Five of the state’s airports — Los Angeles International Airport, Ontario International Airport, San Diego International Airport, Oakland San Francisco Bay Airport and San Francisco International Airport — will be targeted for cuts, according to a list reviewed by news outlets.
Cuts are expected to begin Friday morning. As many as 1,800 flights a day across the country could eventually be canceled as the government shutdown goes into its second month. According to estimates from aviation analytics firm Cirium, nearly 10% of the cuts are likely to be at California airports.
“I’m not aware in my 35-year history in the aviation market where we’ve had a situation where we’re taking these kinds of measures,” FAA Administrator Bryan Bedford said at a Wednesday news conference. “We’re in new territory in terms of government shutdowns.”
Since the shutdown began Oct. 1, nearly 13,000 air traffic controllers have been working unpaid. With growing fatigue among controllers, Secretary of Transportation Sean Duffy said he did not want to wait until staffing challenges compromised safety.
“What we’re finding is that our air traffic controllers, because of the financial pressures at home, are taking side jobs. They need to put food on the table, gas in the car, pay their bills,” Duffy said.
“We do not want to see disruptions at the FAA or here at [the Department of Transportation]. We don’t want that. But our No. 1 priority is to make sure when you travel, you travel safely.”
Duffy and Bedford said the decision to cut was motivated by data about what areas faced the greatest staffing shortages that could compromise safety.
“This is not based on what airline … has more flights out of what location,” Duffy said. “This is about where is the pressure, and how do we alleviate the pressure?”
Voluntary safety-disclosure reports coming in from commercial air transport pilots, Bedford said, indicated which areas had experienced the biggest staffing shortages and fatigue issues.
“That data has allowed us to focus not on the [National Airspace System] as a whole, but on specific markets where we’re seeing some of these reports come to us,” Bedford said. “As we slice the data more granularly, we are seeing pressures build.”
But as Congress remains deadlocked on funding, the decision to cut flights has intensified political bickering in the nation’s capital.
Republicans have blamed flight disruptions on Democrats’ refusal to pass a budget until Republicans agree to renew Affordable Care Act health insurance subsidies.
However, Washington Rep. Rick Larsen, the top Democrat on the Transportation and Infrastructure Committee, questioned whether safety was the key motivation in the decision to cut flights.
“Shutting down parts of our National Airspace System (NAS) is a dramatic and unprecedented step that demands more transparency,” Larsen said in a statement.
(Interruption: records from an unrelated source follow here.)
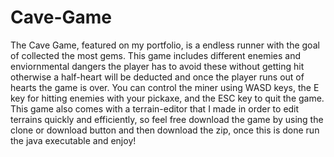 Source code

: # Cave-Game
The Cave Game, featured on my portfolio, is a endless runner with the goal of collected the most gems.  This game includes different enemies and enviornmental dangers the player has to avoid these without getting hit otherwise a half-heart will be deducted and once the player runs out of hearts the game is over.  You can control the miner using WASD keys, the E key for hitting enemies with your pickaxe, and the ESC key to quit the game.  This game also comes with a terrain-editor that I made in order to edit terrains quickly and efficiently, so feel free download the game by using the clone or download button and then download the zip, once this is done run the java executable and enjoy!
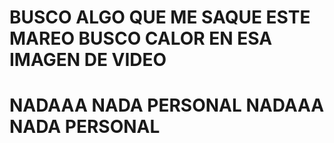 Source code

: # BUSCO ALGO QUE ME SAQUE ESTE MAREO BUSCO CALOR EN ESA IMAGEN DE VIDEO
# NADAAA NADA PERSONAL NADAAA NADA PERSONAL
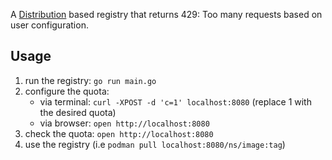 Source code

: A [Distribution](https://github.com/distribution/distribution) based registry
that returns 429: Too many requests based on user configuration.

## Usage

1. run the registry: `go run main.go`
1. configure the quota:
    * via terminal: `curl -XPOST -d 'c=1' localhost:8080` (replace 1 with the desired quota)
    * via browser: `open http://localhost:8080`
1. check the quota: `open http://localhost:8080`
1. use the registry (i.e `podman pull localhost:8080/ns/image:tag`)
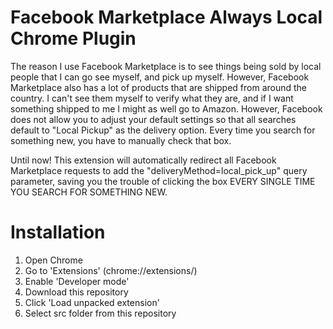 Facebook Marketplace Always Local Chrome Plugin
======================

The reason I use Facebook Marketplace is to see things being sold by local people that I can go see myself, and pick up myself. However, Facebook Marketplace also has a lot of products that are shipped from around the country. I can't see them myself to verify what they are, and if I want something shipped to me I might as well go to Amazon.
However, Facebook does not allow you to adjust your default settings so that all searches default to "Local Pickup" as the delivery option. Every time you search for something new, you have to manually check that box.

Until now!
This extension will automatically redirect all Facebook Marketplace requests to add the "deliveryMethod=local_pick_up" query parameter, saving you the trouble of clicking the box EVERY SINGLE TIME YOU SEARCH FOR SOMETHING NEW.


Installation
============

1. Open Chrome
2. Go to 'Extensions' (chrome://extensions/)
3. Enable 'Developer mode'
4. Download this repository
5. Click 'Load unpacked extension'
6. Select src folder from this repository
“The FAA must immediately share any safety risk assessment and related data that this decision is predicated on with Congress,” he added. “If we want to resolve issues in the NAS, let us fix health care, open government and pay air traffic controllers.”
Some aviation experts question whether the FAA has the power to impose across-the-board flight cancellations.
“It’s not clear the FAA has the authority to even do this,” said Mark Hansen, a professor of civil and environmental engineering at UC Berkeley. “If the mayor of Los Angeles said, ‘There’s too much traffic in Los Angeles and I demand that traffic be cut by 10%,’ how could he possibly make that happen?”
The FAA has certain measures it can take, Hansen said, such as curtailing traffic at any one time coming into an airport, leaving airlines to decide whether to delay flights or cancel them. That is what happened last month, for example, when Hollywood Burbank Airport’s air traffic control tower was temporarily unstaffed nearly a week into the shutdown and dozens of flights were delayed or canceled.
“The FAA has this whole system in place to prevent situations where there’s too much traffic in the system to be handled safely,” Hansen said. “The FAA has total control over its facilities. It can reduce the rate of traffic going through different facilities. It can close facilities for certain lengths of time, including closing towers at the airport, which would effectively close the airport. It can do all those things, but none of them directly involve drawing down flights across the board.”
Thomas Anthony, director of the aviation safety and security program at USC who worked 25 years for the FAA, disagreed.
“It is a totally reasonable decision,” Anthony said of the move to cut flights at 40 airports. “It is not unprecedented, and certainly the FAA, by virtue of the FAA Act of 1958, has the authority and responsibility to look out for us, the traveling public, and to take what actions it deems necessary to ensure the safety.”
Anthony said that the ongoing issue of uncertainty of whether controllers are paid is an “ongoing human factors hazard.”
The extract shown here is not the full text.